(Data listing begins)

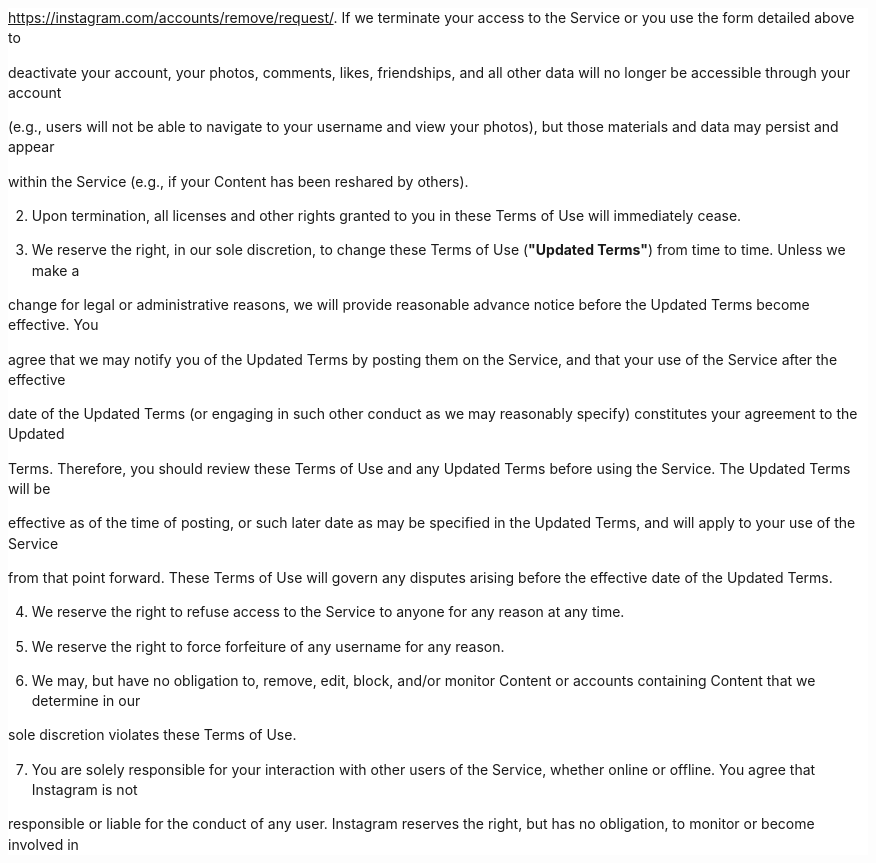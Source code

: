 
https://instagram.com/accounts/remove/request/. If we terminate your access to the Service or you use the form detailed above to


deactivate your account, your photos, comments, likes, friendships, and all other data will no longer be accessible through your account


(e.g., users will not be able to navigate to your username and view your photos), but those materials and data may persist and appear


within the Service (e.g., if your Content has been reshared by others).


2. Upon termination, all licenses and other rights granted to you in these Terms of Use will immediately cease.


3. We reserve the right, in our sole discretion, to change these Terms of Use (**"Updated Terms"**) from time to time. Unless we make a


change for legal or administrative reasons, we will provide reasonable advance notice before the Updated Terms become effective. You


agree that we may notify you of the Updated Terms by posting them on the Service, and that your use of the Service after the effective


date of the Updated Terms (or engaging in such other conduct as we may reasonably specify) constitutes your agreement to the Updated


Terms. Therefore, you should review these Terms of Use and any Updated Terms before using the Service. The Updated Terms will be


effective as of the time of posting, or such later date as may be specified in the Updated Terms, and will apply to your use of the Service


from that point forward. These Terms of Use will govern any disputes arising before the effective date of the Updated Terms.


4. We reserve the right to refuse access to the Service to anyone for any reason at any time.


5. We reserve the right to force forfeiture of any username for any reason.


6. We may, but have no obligation to, remove, edit, block, and/or monitor Content or accounts containing Content that we determine in our


sole discretion violates these Terms of Use.


7. You are solely responsible for your interaction with other users of the Service, whether online or offline. You agree that Instagram is not


responsible or liable for the conduct of any user. Instagram reserves the right, but has no obligation, to monitor or become involved in
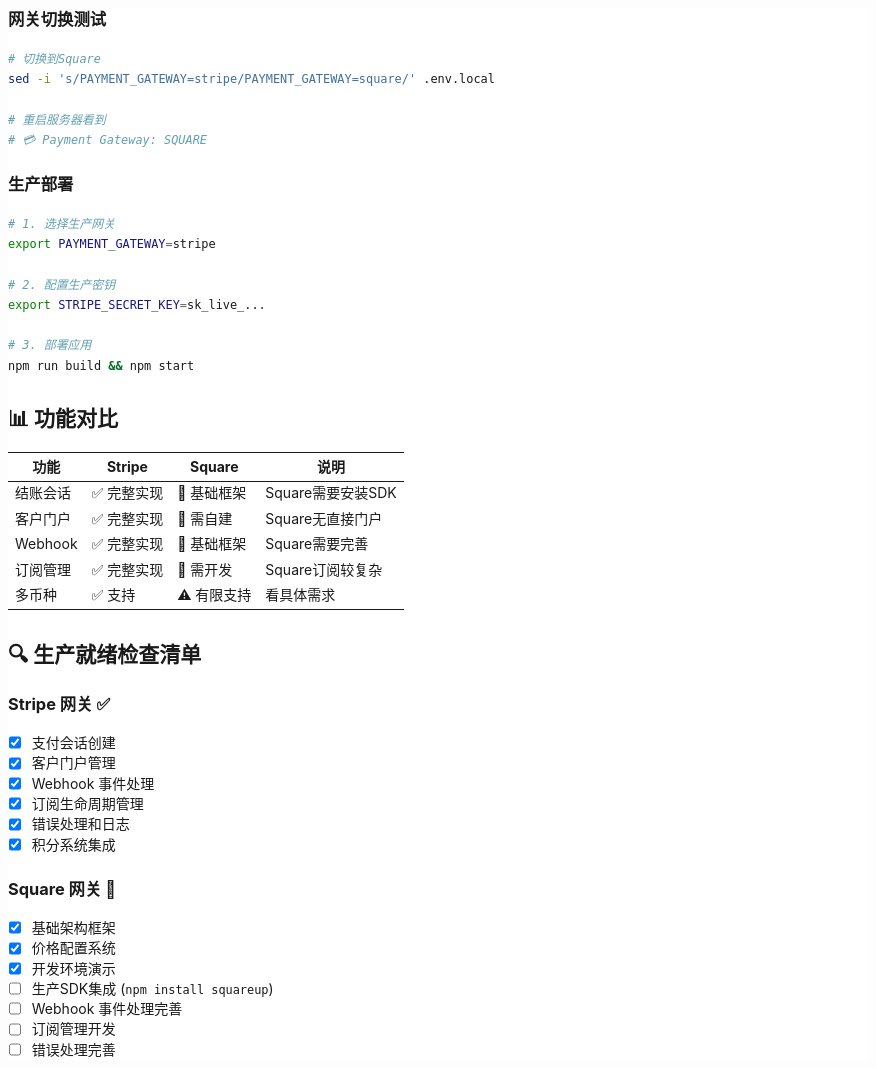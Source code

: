 ### 网关切换测试
```bash
# 切换到Square
sed -i 's/PAYMENT_GATEWAY=stripe/PAYMENT_GATEWAY=square/' .env.local

# 重启服务器看到
# 💳 Payment Gateway: SQUARE
```

### 生产部署
```bash
# 1. 选择生产网关
export PAYMENT_GATEWAY=stripe

# 2. 配置生产密钥
export STRIPE_SECRET_KEY=sk_live_...

# 3. 部署应用
npm run build && npm start
```

## 📊 功能对比

| 功能 | Stripe | Square | 说明 |
|------|--------|--------|------|
| 结账会话 | ✅ 完整实现 | 🚧 基础框架 | Square需要安装SDK |
| 客户门户 | ✅ 完整实现 | 🚧 需自建 | Square无直接门户 |
| Webhook | ✅ 完整实现 | 🚧 基础框架 | Square需要完善 |
| 订阅管理 | ✅ 完整实现 | 🚧 需开发 | Square订阅较复杂 |
| 多币种 | ✅ 支持 | ⚠️ 有限支持 | 看具体需求 |

## 🔍 生产就绪检查清单

### Stripe 网关 ✅
- [x] 支付会话创建
- [x] 客户门户管理  
- [x] Webhook 事件处理
- [x] 订阅生命周期管理
- [x] 错误处理和日志
- [x] 积分系统集成

### Square 网关 🚧
- [x] 基础架构框架
- [x] 价格配置系统
- [x] 开发环境演示
- [ ] 生产SDK集成 (`npm install squareup`)
- [ ] Webhook 事件处理完善
- [ ] 订阅管理开发
- [ ] 错误处理完善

(Data listing ends)

**What you will do:**
The job is to copy each line from the material above that holds the word "remove".

**Solution for this problem:**
https://instagram.com/accounts/remove/request/. If we terminate your access to the Service or you use the form detailed above to
6. We may, but have no obligation to, remove, edit, block, and/or monitor Content or accounts containing Content that we determine in our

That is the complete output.